◆ **Material supplied**:
· · · · ·
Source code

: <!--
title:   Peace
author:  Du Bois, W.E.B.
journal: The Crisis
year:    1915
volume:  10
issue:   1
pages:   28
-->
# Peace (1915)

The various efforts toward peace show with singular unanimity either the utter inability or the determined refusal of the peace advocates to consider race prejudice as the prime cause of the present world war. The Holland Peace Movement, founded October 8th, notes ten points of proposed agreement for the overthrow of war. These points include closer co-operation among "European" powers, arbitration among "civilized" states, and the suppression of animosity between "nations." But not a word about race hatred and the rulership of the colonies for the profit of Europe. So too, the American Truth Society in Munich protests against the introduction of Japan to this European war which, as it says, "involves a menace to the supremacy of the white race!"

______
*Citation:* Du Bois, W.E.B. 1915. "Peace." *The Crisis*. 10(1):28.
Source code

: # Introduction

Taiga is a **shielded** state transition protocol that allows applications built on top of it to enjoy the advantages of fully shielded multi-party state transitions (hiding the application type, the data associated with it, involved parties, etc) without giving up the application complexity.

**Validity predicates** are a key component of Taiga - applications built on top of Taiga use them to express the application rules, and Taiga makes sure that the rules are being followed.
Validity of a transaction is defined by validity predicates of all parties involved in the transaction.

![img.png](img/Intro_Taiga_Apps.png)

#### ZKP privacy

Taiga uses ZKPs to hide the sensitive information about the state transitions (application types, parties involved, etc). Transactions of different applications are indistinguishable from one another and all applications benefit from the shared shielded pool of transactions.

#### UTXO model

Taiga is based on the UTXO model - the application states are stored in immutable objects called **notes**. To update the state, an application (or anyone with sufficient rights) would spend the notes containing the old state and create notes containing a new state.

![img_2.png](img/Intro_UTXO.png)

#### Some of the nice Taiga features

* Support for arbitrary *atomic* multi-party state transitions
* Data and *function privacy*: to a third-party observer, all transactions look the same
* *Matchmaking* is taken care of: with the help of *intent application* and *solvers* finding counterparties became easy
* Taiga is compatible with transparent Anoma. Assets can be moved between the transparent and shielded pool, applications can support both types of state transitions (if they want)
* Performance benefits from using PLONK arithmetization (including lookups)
· · · · ·
Each line from the one holding "counterparties became easy" down to the end of the records above is to be repeated exactly; no other line belongs in the reply.

◆ **Exercise output**:
* *Matchmaking* is taken care of: with the help of *intent application* and *solvers* finding counterparties became easy
* Taiga is compatible with transparent Anoma. Assets can be moved between the transparent and shielded pool, applications can support both types of state transitions (if they want)
* Performance benefits from using PLONK arithmetization (including lookups)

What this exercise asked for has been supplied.